▶ ACTIVITY: In the entries below, find every line with "schemas" and copy it.

▶ SUPPLIED MATERIAL:
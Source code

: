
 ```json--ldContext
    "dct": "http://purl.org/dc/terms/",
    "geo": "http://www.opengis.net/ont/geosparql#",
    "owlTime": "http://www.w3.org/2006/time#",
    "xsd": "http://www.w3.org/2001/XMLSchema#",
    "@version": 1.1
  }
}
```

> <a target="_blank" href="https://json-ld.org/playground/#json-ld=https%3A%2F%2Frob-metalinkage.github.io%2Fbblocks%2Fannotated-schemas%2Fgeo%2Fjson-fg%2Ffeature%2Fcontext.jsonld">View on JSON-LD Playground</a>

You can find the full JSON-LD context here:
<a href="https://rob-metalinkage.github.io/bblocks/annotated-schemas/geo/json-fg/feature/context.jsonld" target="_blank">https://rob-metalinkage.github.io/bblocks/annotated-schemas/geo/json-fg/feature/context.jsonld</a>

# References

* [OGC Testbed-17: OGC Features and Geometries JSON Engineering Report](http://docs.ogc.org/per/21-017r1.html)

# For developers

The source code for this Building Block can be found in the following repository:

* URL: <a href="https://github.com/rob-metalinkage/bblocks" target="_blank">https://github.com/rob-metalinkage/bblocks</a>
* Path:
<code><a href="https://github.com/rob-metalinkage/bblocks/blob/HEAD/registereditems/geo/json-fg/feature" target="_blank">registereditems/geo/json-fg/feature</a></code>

▶ COMPLETED TASK:
> <a target="_blank" href="https://json-ld.org/playground/#json-ld=https%3A%2F%2Frob-metalinkage.github.io%2Fbblocks%2Fannotated-schemas%2Fgeo%2Fjson-fg%2Ffeature%2Fcontext.jsonld">View on JSON-LD Playground</a>
<a href="https://rob-metalinkage.github.io/bblocks/annotated-schemas/geo/json-fg/feature/context.jsonld" target="_blank">https://rob-metalinkage.github.io/bblocks/annotated-schemas/geo/json-fg/feature/context.jsonld</a>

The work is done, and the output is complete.